TASK TO CARRY OUT> Each line below that carries the string "shared" must appear in the answer.

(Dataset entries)
----
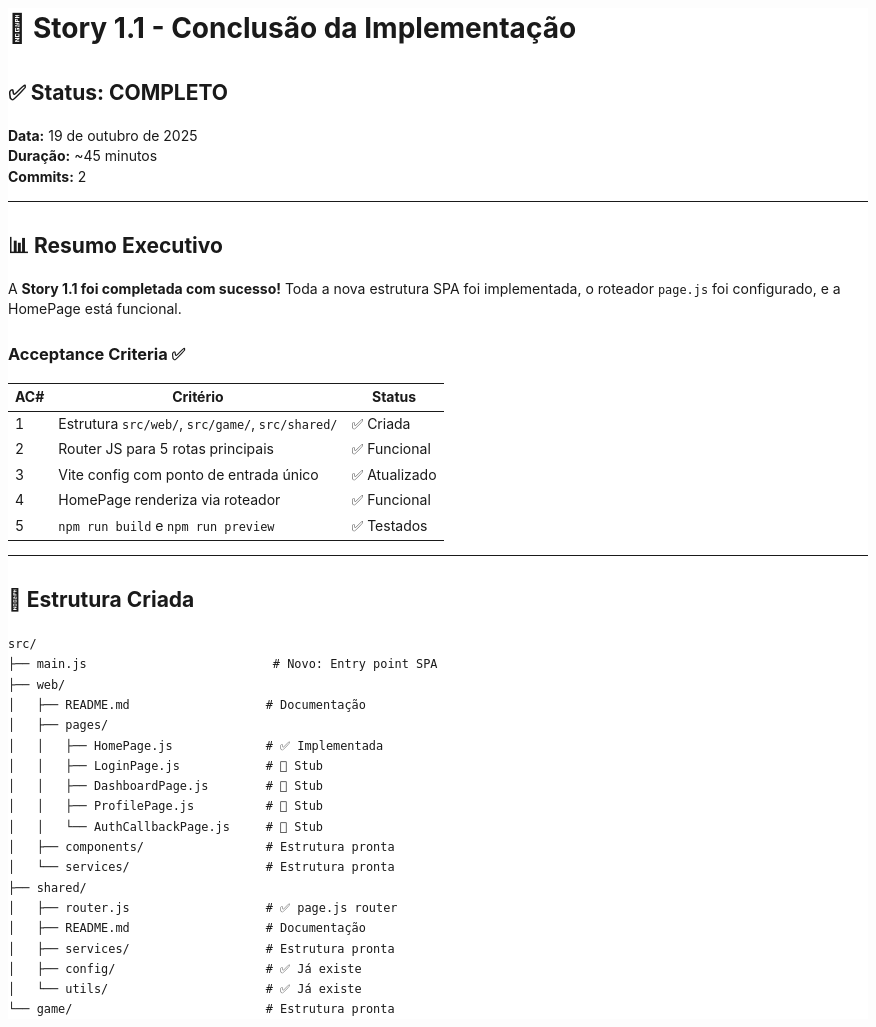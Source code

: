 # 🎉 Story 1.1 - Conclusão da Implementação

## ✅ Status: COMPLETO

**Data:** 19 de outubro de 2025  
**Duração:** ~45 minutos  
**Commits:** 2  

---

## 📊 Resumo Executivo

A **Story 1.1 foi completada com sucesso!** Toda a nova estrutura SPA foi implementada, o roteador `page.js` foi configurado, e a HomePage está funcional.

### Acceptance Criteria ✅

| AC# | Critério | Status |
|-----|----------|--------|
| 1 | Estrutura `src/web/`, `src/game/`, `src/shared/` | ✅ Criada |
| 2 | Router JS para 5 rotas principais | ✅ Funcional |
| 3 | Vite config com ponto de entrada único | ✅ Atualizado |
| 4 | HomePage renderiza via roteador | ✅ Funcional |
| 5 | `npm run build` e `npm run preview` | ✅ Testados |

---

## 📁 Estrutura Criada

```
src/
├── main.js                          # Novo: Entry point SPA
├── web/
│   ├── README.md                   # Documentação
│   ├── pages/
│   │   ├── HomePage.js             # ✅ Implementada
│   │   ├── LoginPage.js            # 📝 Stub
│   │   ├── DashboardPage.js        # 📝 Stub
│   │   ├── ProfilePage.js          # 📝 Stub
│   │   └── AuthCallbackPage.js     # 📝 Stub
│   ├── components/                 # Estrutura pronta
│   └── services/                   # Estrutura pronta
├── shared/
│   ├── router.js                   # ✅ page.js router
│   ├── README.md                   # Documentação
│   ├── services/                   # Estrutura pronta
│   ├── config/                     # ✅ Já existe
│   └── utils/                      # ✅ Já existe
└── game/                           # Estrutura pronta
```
----
EXERCISE RESPONSE>
| 1 | Estrutura `src/web/`, `src/game/`, `src/shared/` | ✅ Criada |
├── shared/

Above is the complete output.